Note that the uninstaller script leaves the state of the install directory back the way it was before installation (except that it leaves the installer-generated
install.log file. Also if the installer fails for any reason, it will undo all its actions from before the point of failure.
Outstanding issues concerning the Basic Client Toolkit are:
- The size is now even larger than before. Given the relatively small number of client tools that the toolkit needs to make available, 440MB seems a bit crazy. One avenue of addressing this - being selective about which packages from the VDT are used - has already been explored. Perhaps splitting packages up on the server side or even manually paring down the installation directory from the install script could help further? Related to this issue is the time involved for the installation. Although perhaps given that our target audience is people on campuses the 5 minute install time measured over a wireless LAN connection indicates that we are OK.
- The toolkit does not support Windows. On the one hand, this seems bad because so many campus users will likely be on Windows machines. On the other hand, it is unlikely that most of the toolkit's constituent programs support Windows anyways (this needs to be explored further). There does exist a Java version of a GSI-enabled SSH client, but if this is the only tool that it even makes sense to deploy on a Windows client machine, then leaving it outside the scope of this toolkit seems to make sense.
- There are still perhaps some client tools that may make sense to deploy via the toolkit that aren't as of yet.
tgcpare client tools that are available on TeraGrid resources. Investigation into these programs shows they are both Perl scripts so including them in the toolkit would be straightforward, although it is unknown how much work it would be to allow these scripts to function correctly from campus resources. In addition, client-side SRB functionality may be useful to include in the toolkit. It currently is not because SRB is not packaged as part of the VDT.

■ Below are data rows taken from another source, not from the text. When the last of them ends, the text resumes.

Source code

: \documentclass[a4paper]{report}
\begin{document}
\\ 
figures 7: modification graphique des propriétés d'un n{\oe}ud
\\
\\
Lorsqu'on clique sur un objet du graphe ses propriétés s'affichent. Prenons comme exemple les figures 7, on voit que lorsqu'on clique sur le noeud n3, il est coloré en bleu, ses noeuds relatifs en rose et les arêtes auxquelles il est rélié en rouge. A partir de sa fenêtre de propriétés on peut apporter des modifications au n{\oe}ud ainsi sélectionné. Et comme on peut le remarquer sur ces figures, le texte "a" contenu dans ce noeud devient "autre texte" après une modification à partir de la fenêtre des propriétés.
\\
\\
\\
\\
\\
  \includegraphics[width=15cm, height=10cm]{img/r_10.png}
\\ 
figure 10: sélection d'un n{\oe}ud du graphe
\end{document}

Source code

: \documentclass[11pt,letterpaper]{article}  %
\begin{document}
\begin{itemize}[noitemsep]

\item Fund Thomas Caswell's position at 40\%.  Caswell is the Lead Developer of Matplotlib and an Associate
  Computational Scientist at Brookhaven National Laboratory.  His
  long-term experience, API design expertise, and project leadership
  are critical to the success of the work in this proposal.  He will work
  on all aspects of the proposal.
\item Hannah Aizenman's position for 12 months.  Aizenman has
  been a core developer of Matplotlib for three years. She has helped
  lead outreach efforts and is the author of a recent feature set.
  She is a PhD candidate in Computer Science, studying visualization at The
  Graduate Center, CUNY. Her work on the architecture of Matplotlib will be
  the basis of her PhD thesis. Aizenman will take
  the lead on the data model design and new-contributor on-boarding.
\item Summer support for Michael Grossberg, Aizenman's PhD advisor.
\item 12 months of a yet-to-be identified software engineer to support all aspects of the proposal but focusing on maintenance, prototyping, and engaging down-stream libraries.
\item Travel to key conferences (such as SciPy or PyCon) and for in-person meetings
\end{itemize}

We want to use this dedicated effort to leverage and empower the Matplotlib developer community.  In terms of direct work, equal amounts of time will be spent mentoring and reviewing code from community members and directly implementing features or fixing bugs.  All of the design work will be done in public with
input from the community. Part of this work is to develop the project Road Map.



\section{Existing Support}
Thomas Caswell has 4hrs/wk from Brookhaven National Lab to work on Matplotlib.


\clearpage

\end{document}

- The toolkit has only so far been tested on a few Linux platforms. Cross-platform testing is easily facilitated at the University of Wisconsin using the NMI Build and Test laboratory, and will begin shortly. A list of important platforms needs to be generated in order to guide this testing.
- Documentation still needs to be created regarding the use of the toolkit.
At this point, the toolkit is in a position to provide a foundation for expanded functionality, such as the Scale-Up Client Toolkit that has been planned as a 2nd phase of this effort.
Documentation has been written on installing and using the toolkit in its current form. A preliminary version of the toolkit (packaged as the TeraGrid Client Toolkit (TCT)) has been made available for people to checkout. A "release" page has been written that provides an introduction to the TCT and links to the package and documentation.